Les recrues négocient un salaire inférieur en échange d’une formation susceptible d’accroitre leur salaire futur. Élever le salaire minimum vient à réduire la main d’œuvre sous-qualifiée. C’est pourquoi les travailleurs syndiqués ont tout intérêt à encourager les hausses du salaire minimum : ils sont ainsi protégés de la concurrence des jeunes sans expérience, mais également des femmes et des immigrés. Ils entretiennent une pénurie de main d’œuvre pour maintenir des salaires élevés. En vertu de leurs privilèges, ils peuvent négocier un salaire au-delà du taux de marché causant alors des pertes d’emplois dans le(s) secteur(s) syndiqué(s) de l’économie.
Mais même en supposant un contexte dans lequel toutes les entreprises existantes payent actuellement des salaires supérieurs au seuil légal, le salaire minimum agit encore comme une barrière à l’entrée des jeunes.

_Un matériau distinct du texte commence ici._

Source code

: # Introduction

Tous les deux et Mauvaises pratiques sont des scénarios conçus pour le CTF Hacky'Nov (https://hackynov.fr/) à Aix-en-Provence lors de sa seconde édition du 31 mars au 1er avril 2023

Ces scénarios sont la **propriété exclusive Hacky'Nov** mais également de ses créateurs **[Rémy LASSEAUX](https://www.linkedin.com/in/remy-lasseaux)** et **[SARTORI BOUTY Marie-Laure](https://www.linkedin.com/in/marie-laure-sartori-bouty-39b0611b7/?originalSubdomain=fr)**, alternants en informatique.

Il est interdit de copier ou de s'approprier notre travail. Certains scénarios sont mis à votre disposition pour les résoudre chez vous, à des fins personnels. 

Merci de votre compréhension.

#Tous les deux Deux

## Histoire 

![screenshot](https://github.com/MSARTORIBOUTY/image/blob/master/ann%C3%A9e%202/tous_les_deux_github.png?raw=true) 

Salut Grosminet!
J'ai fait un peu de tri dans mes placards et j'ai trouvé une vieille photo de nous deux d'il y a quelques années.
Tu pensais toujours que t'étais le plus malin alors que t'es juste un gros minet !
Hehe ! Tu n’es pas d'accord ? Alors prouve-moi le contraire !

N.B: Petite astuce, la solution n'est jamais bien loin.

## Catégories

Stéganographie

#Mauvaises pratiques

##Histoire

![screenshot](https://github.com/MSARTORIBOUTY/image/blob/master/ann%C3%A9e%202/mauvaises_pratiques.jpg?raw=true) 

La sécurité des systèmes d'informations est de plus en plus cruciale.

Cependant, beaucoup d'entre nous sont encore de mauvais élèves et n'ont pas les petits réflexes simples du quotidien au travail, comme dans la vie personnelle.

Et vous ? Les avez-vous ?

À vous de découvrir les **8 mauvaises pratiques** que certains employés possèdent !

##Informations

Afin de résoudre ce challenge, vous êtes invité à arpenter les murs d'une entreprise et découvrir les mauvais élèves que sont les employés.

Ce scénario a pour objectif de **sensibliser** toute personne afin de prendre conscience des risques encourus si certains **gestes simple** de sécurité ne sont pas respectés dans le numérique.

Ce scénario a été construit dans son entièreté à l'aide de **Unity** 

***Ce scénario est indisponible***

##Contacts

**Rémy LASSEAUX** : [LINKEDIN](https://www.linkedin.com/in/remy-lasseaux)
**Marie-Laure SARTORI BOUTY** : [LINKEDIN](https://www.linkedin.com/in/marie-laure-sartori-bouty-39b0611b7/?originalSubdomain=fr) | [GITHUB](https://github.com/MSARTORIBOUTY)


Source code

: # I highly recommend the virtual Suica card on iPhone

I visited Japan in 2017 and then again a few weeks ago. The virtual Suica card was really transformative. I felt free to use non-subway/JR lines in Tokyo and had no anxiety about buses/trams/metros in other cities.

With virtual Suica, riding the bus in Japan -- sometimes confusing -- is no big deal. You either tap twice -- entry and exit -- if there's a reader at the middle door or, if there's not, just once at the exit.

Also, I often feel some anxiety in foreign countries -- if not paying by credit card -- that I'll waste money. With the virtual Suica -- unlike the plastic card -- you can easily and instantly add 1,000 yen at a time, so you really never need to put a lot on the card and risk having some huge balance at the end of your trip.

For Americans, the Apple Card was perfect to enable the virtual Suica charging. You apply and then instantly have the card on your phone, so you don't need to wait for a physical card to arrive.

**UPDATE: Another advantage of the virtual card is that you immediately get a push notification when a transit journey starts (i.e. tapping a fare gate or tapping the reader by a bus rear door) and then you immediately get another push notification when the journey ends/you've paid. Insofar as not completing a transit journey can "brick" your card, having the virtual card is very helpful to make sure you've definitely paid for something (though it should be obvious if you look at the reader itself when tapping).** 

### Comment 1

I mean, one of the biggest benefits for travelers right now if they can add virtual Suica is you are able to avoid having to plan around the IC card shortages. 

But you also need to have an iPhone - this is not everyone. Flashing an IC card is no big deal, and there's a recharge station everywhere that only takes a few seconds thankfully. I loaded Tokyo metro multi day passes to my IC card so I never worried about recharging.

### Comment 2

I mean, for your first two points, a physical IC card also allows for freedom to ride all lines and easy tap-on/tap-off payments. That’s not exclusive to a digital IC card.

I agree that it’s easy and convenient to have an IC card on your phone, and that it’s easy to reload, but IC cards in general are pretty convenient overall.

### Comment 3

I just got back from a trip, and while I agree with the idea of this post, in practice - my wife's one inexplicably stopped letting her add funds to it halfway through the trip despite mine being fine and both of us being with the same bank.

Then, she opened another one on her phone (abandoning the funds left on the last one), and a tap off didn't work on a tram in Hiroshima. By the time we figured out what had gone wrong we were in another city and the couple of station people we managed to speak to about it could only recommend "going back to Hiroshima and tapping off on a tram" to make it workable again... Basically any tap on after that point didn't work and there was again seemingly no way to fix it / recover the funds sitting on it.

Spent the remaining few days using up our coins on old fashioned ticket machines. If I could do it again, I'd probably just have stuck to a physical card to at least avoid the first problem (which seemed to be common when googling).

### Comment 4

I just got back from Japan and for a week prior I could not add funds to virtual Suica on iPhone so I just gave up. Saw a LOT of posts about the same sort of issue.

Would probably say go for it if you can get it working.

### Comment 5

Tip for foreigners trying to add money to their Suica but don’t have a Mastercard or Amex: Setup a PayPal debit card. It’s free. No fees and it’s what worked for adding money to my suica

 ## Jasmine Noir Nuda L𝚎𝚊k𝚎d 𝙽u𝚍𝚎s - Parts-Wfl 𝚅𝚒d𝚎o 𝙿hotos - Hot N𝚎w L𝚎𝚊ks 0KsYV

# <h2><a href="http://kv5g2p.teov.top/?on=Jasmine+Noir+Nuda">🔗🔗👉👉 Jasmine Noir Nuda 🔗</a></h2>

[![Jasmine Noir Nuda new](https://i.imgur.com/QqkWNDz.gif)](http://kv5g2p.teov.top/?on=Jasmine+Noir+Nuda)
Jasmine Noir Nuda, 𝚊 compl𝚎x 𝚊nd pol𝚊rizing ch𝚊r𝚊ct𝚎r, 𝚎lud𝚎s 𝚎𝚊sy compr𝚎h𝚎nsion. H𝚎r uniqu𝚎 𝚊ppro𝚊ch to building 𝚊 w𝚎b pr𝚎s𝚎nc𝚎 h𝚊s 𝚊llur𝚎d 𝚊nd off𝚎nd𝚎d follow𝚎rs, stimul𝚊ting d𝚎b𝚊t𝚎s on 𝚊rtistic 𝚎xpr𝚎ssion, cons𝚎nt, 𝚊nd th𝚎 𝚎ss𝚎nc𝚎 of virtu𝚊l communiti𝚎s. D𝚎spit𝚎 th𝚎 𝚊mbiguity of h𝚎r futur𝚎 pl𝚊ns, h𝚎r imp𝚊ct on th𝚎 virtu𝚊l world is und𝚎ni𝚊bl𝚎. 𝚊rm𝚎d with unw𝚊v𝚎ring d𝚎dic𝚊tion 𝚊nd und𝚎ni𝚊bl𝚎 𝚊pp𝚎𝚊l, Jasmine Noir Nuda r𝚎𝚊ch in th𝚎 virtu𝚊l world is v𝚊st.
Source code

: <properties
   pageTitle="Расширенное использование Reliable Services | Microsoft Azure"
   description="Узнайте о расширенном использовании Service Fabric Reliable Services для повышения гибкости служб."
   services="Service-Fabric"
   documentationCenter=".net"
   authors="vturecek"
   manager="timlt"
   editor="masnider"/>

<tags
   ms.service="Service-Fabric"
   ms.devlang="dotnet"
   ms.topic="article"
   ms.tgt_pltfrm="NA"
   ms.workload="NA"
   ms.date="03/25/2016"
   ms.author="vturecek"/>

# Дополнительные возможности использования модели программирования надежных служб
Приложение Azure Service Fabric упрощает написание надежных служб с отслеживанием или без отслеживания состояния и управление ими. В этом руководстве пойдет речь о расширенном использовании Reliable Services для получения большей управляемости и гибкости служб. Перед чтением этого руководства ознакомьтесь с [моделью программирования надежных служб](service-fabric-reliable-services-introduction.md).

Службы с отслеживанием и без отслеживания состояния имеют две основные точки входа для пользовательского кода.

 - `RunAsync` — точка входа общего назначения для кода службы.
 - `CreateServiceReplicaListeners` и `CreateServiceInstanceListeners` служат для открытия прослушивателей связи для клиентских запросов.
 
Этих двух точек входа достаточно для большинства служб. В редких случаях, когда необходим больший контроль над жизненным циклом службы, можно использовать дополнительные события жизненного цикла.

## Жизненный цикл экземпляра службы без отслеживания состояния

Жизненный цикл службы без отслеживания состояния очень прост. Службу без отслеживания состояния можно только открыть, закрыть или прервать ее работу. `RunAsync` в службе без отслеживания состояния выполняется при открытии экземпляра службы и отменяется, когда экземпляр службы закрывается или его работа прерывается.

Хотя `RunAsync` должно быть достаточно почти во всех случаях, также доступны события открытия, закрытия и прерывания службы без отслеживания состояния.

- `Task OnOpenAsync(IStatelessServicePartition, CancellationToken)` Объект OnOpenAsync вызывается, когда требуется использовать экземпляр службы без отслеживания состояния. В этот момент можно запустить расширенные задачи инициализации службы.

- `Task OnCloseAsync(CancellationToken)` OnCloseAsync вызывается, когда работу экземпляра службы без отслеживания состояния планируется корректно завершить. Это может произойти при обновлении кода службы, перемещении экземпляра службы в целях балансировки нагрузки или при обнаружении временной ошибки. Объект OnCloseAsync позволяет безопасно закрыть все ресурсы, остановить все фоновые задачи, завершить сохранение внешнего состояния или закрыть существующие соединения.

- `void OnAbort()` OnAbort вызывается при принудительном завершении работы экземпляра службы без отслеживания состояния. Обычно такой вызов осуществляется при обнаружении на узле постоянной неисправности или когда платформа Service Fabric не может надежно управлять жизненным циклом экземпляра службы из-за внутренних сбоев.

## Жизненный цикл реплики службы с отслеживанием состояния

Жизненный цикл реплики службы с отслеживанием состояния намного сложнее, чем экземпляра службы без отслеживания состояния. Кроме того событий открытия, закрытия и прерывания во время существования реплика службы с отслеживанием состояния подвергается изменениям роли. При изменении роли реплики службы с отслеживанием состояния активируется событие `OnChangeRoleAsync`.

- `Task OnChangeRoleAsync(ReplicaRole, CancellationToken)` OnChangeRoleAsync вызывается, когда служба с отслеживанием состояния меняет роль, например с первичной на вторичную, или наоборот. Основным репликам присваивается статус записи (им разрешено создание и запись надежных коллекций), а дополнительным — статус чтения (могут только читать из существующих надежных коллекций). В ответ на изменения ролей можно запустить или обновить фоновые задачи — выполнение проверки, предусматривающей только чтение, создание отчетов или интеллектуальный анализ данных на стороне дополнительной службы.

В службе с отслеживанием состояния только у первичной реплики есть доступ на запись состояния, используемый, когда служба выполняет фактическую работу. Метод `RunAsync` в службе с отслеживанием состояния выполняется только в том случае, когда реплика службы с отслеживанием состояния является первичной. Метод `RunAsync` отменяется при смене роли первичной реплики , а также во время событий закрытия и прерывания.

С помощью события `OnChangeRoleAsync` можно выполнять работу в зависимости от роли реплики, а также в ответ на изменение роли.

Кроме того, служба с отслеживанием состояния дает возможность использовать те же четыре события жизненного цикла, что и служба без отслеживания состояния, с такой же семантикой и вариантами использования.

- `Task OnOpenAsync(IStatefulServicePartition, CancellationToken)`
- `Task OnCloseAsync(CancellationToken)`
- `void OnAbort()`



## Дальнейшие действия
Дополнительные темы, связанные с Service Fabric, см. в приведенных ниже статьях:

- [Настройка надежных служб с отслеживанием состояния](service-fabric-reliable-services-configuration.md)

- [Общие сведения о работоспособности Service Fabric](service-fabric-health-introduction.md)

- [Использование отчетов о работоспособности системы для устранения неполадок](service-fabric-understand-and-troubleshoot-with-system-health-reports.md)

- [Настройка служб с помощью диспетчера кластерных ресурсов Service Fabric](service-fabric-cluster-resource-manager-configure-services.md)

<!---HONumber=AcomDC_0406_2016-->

Si le salaire minimum ne s’applique pas à tous les secteurs d’activité, les chômeurs se dirigeront vers les secteurs non couverts par le salaire légal. La taille du secteur non couvert peut ne pas être en mesure d’absorber tous les chômeurs sans une forte réduction du salaire du fait de l’offre et de la demande. Certains préfèreront toucher des indemnités de chômage.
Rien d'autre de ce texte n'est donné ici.